BEGIN Records for this task

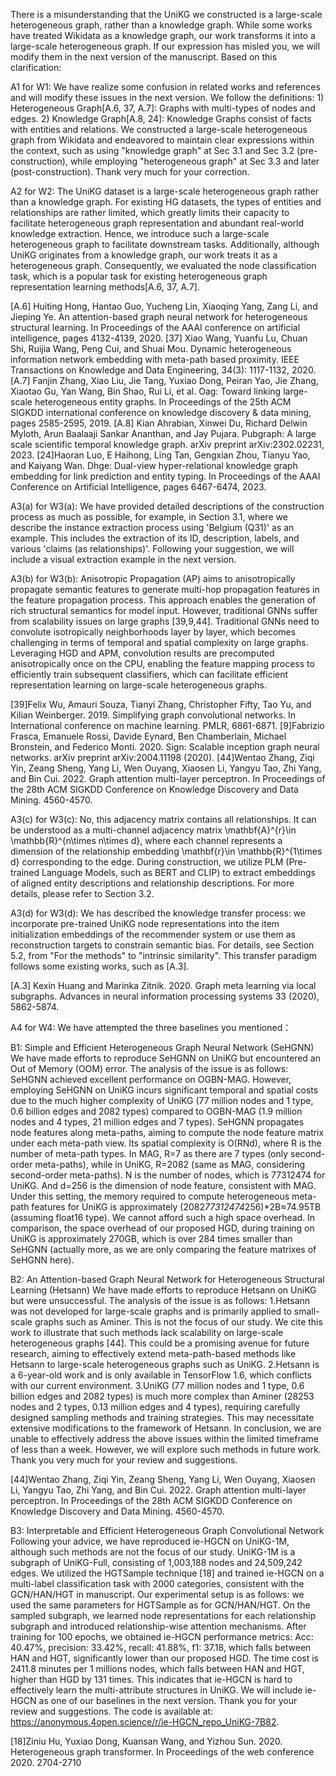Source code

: There is a misunderstanding that the UniKG we constructed is a large-scale heterogeneous graph, rather than a knowledge graph. While some works have treated Wikidata as a knowledge graph, our work transforms it into a large-scale heterogeneous graph. If our expression has misled you, we will modify them in the next version of the manuscript. Based on this clarification:

A1 for W1: We have realize some confusion in related works and references and will modify these issues in the next version. We follow the definitions: 1) Heterogeneous Graph[A.6, 37, A.7]: Graphs with multi-types of nodes and edges. 2) Knowledge Graph[A.8, 24]: Knowledge Graphs consist of facts with entities and relations. We constructed a large-scale heterogeneous graph from Wikidata and endeavored to maintain clear expressions within the context, such as using "knowledge graph" at Sec 3.1 and Sec 3.2 (pre-construction), while employing "heterogeneous graph" at Sec 3.3 and later (post-construction). Thank very much for your correction.

A2 for W2: The UniKG dataset is a large-scale heterogeneous graph rather than a knowledge graph. For existing HG datasets, the types of entities and relationships are rather limited, which greatly limits their capacity to facilitate heterogeneous graph representation and abundant real-world knowledge extraction. Hence, we introduce such a large-scale heterogeneous graph to facilitate downstream tasks. Additionally, although UniKG originates from a knowledge graph, our work treats it as a heterogeneous graph. Consequently, we evaluated the node classification task, which is a popular task for existing heterogeneous graph representation learning methods[A.6, 37, A.7].

[A.6] Huiting Hong, Hantao Guo, Yucheng Lin, Xiaoqing Yang, Zang Li, and Jieping Ye. An attention-based graph neural network for heterogeneous structural learning. In Proceedings of the AAAI conference on artificial intelligence, pages 4132-4139, 2020.
[37] Xiao Wang, Yuanfu Lu, Chuan Shi, Ruijia Wang, Peng Cui, and Shuai Mou. Dynamic heterogeneous information network embedding with meta-path based proximity. IEEE Transactions on Knowledge and Data Engineering, 34(3): 1117-1132, 2020.
[A.7] Fanjin Zhang, Xiao Liu, Jie Tang, Yuxiao Dong, Peiran Yao, Jie Zhang, Xiaotao Gu, Yan Wang, Bin Shao, Rui Li, et al. Oag: Toward linking large-scale heterogeneous entity graphs. In Proceedings of the 25th ACM SIGKDD international conference on knowledge discovery & data mining, pages 2585-2595, 2019.
[A.8] Kian Ahrabian, Xinwei Du, Richard Delwin Myloth, Arun Baalaaji Sankar Ananthan, and Jay Pujara. Pubgraph: A large scale scientific temporal knowledge graph. arXiv preprint arXiv:2302.02231, 2023.
[24]Haoran Luo, E Haihong, Ling Tan, Gengxian Zhou, Tianyu Yao, and Kaiyang Wan. Dhge: Dual-view hyper-relational knowledge graph embedding for link prediction and entity typing. In Proceedings of the AAAI Conference on Artificial Intelligence, pages 6467-6474, 2023.

A3(a) for W3(a): We have provided detailed descriptions of the construction process as much as possible, for example, in Section 3.1, where we describe the instance extraction process using 'Belgium (Q31)' as an example. This includes the extraction of its ID, description, labels, and various 'claims (as relationships)'. Following your suggestion, we will include a visual extraction example in the next version.

A3(b) for W3(b): Anisotropic Propagation (AP) aims to anisotropically propagate semantic features to generate multi-hop propagation features in the feature propagation process. This approach enables the generation of rich structural semantics for model input. However, traditional GNNs suffer from scalability issues on large graphs [39,9,44]. Traditional GNNs need to convolute isotropically neighborhoods layer by layer, which becomes challenging in terms of temporal and spatial complexity on large graphs. Leveraging HGD and APM, convolution results are precomputed anisotropically once on the CPU, enabling the feature mapping process to efficiently train subsequent classifiers, which can facilitate efficient representation learning on large-scale heterogeneous graphs.

[39]Felix Wu, Amauri Souza, Tianyi Zhang, Christopher Fifty, Tao Yu, and Kilian Weinberger. 2019. Simplifying graph convolutional networks. In International conference on machine learning. PMLR, 6861-6871.
[9]Fabrizio Frasca, Emanuele Rossi, Davide Eynard, Ben Chamberlain, Michael Bronstein, and Federico Monti. 2020. Sign: Scalable inception graph neural networks. arXiv preprint arXiv:2004.11198 (2020).
[44]Wentao Zhang, Ziqi Yin, Zeang Sheng, Yang Li, Wen Ouyang, Xiaosen Li, Yangyu Tao, Zhi Yang, and Bin Cui. 2022. Graph attention multi-layer perceptron. In Proceedings of the 28th ACM SIGKDD Conference on Knowledge Discovery and Data Mining. 4560-4570.

A3(c) for W3(c): No, this adjacency matrix contains all relationships. It can be understood as a multi-channel adjacency matrix \mathbf{A}^{r}\in  \mathbb{R}^{n\times n\times d}, where each channel represents a dimension of the relationship embedding \mathbf{r}\in  \mathbb{R}^{1\times d} corresponding to the edge. During construction, we utilize PLM (Pre-trained Language Models, such as BERT and CLIP) to extract embeddings of aligned entity descriptions and relationship descriptions. For more details, please refer to Section 3.2.

A3(d) for W3(d): We has described the knowledge transfer process: we incorporate pre-trained UniKG node representations into the item initialization embeddings of the recommender system or use them as reconstruction targets to constrain semantic bias. For details, see Section 5.2, from "For the methods" to "intrinsic similarity". This transfer paradigm follows some existing works, such as [A.3].

[A.3] Kexin Huang and Marinka Zitnik. 2020. Graph meta learning via local subgraphs. Advances in neural information processing systems 33 (2020), 5862-5874.


A4 for W4: We have attempted the three baselines you mentioned：

B1: Simple and Efficient Heterogeneous Graph Neural Network (SeHGNN)
We have made efforts to reproduce SeHGNN on UniKG but encountered an Out of Memory (OOM) error. The analysis of the issue is as follows:
SeHGNN achieved excellent performance on OGBN-MAG. However, employing SeHGNN on UniKG incurs significant temporal and spatial costs due to the much higher complexity of UniKG (77 million nodes and 1 type, 0.6 billion edges and 2082 types) compared to OGBN-MAG (1.9 million nodes and 4 types, 21 million edges and 7 types).
SeHGNN propagates node features along meta-paths, aiming to compute the node feature matrix under each meta-path view. Its spatial complexity is O(RNd), where R is the number of meta-path types. In MAG, R=7 as there are 7 types (only second-order meta-paths), while in UniKG, R=2082 (same as MAG, considering second-order meta-paths). N is the number of nodes, which is 77312474 for UniKG. And d=256 is the dimension of node feature, consistent with MAG.
Under this setting, the memory required to compute heterogeneous meta-path features for UniKG is approximately (2082*77312474*256)*2B≈74.95TB (assuming float16 type). We cannot afford such a high space overhead.
In comparison, the space overhead of our proposed HGD, during training on UniKG is approximately 270GB, which is over 284 times smaller than SeHGNN (actually more, as we are only comparing the feature matrixes of SeHGNN here).

B2: An Attention-based Graph Neural Network for Heterogeneous Structural Learning (Hetsann)
We have made efforts to reproduce Hetsann on UniKG but were unsuccessful. The analysis of the issue is as follows:
1.Hetsann was not developed for large-scale graphs and is primarily applied to small-scale graphs such as Aminer. This is not the focus of our study. We cite this work to illustrate that such methods lack scalability on large-scale heterogeneous graphs [44]. This could be a promising avenue for future research, aiming to effectively extend meta-path-based methods like Hetsann to large-scale heterogeneous graphs such as UniKG.
2.Hetsann is a 6-year-old work and is only available in TensorFlow 1.6, which conflicts with our current environment.
3.UniKG (77 million nodes and 1 type, 0.6 billion edges and 2082 types) is much more complex than Aminer (28253 nodes and 2 types, 0.13 million edges and 4 types), requiring carefully designed sampling methods and training strategies. This may necessitate extensive modifications to the framework of Hetsann.
In conclusion, we are unable to effectively address the above issues within the limited timeframe of less than a week. However, we will explore such methods in future work. Thank you very much for your review and suggestions.

[44]Wentao Zhang, Ziqi Yin, Zeang Sheng, Yang Li, Wen Ouyang, Xiaosen Li, Yangyu Tao, Zhi Yang, and Bin Cui. 2022. Graph attention multi-layer perceptron. In Proceedings of the 28th ACM SIGKDD Conference on Knowledge Discovery and Data Mining. 4560-4570.


B3: Interpretable and Efficient Heterogeneous Graph Convolutional Network
Following your advice, we have reproduced ie-HGCN on UniKG-1M, although such methods are not the focus of our study. UniKG-1M is a subgraph of UniKG-Full, consisting of 1,003,188 nodes and 24,509,242 edges. We utilized the HGTSample technique [18] and trained ie-HGCN on a multi-label classification task with 2000 categories, consistent with the GCN/HAN/HGT in manuscript.
Our experimental setup is as follows: we used the same parameters for HGTSample as for GCN/HAN/HGT. On the sampled subgraph, we learned node representations for each relationship subgraph and introduced relationship-wise attention mechanisms. After training for 100 epochs, we obtained ie-HGCN performance metrics: Acc: 40.47%, precision: 33.42%, recall: 41.88%, f1: 37.18, which falls between HAN and HGT, significantly lower than our proposed HGD. The time cost is 2411.8 minutes per 1 millions nodes, which falls between HAN and HGT, higher than HGD by 131 times. This indicates that ie-HGCN is hard to effectively learn the multi-attribute structures in UniKG.
We will include ie-HGCN as one of our baselines in the next version. Thank you for your review and suggestions.
The code is available at: https://anonymous.4open.science/r/ie-HGCN_repo_UniKG-7B82.

[18]Ziniu Hu, Yuxiao Dong, Kuansan Wang, and Yizhou Sun. 2020. Heterogeneous graph transformer. In Proceedings of the web conference 2020. 2704-2710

END Records for this task

What lines in the material above hold the string "baselines"? List them.

A4 for W4: We have attempted the three baselines you mentioned：
We will include ie-HGCN as one of our baselines in the next version. Thank you for your review and suggestions.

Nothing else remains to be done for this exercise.